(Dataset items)
-=-=-=-=-

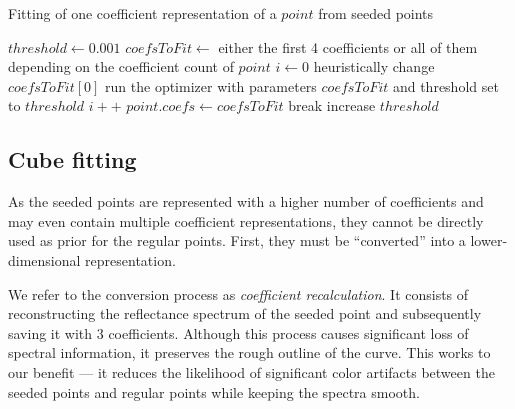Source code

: \begin{algorithm}[t!]
	\caption{Fitting of one coefficient representation of a $point$ from seeded points}
	\label{alg:fittingAtlasLatticePoints}
	\begin{algorithmic}[1]
		\State $threshold \gets 0.001$
		\State $coefsToFit \gets$ either the first 4 coefficients or all of them depending on the coefficient count of $point$
		\State $i \gets 0$
		\State heuristically change $coefsToFit[0]$
		\State run the optimizer with parameters $coefsToFit$ and threshold set to $threshold$
		\State $i++$
		\EndWhile
		\State $point.coefs \gets coefsToFit$
		\State break
		\EndIf
		\State increase $threshold$
		\EndWhile
	\end{algorithmic}
\end{algorithm}

\subsection{Cube fitting} \label{ssec:cubeFitting}

As the seeded points are represented with a higher number of coefficients and may even contain multiple coefficient representations, they cannot be directly used as prior for the regular points. First, they must be ``converted'' into a lower-dimensional representation.

We refer to the conversion process as \emph{coefficient recalculation}. It consists of reconstructing the reflectance spectrum of the seeded point and subsequently saving it with 3 coefficients. Although this process causes significant loss of spectral information, it preserves the rough outline of the curve. This works to our benefit --- it reduces the likelihood of significant color artifacts between the seeded points and regular points while keeping the spectra smooth.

-=-=-=-=-

Pull out all lines of the data with the string "State".

		\State $threshold \gets 0.001$
		\State $coefsToFit \gets$ either the first 4 coefficients or all of them depending on the coefficient count of $point$
		\State $i \gets 0$
		\State heuristically change $coefsToFit[0]$
		\State run the optimizer with parameters $coefsToFit$ and threshold set to $threshold$
		\State $i++$
		\State $point.coefs \gets coefsToFit$
		\State break
		\State increase $threshold$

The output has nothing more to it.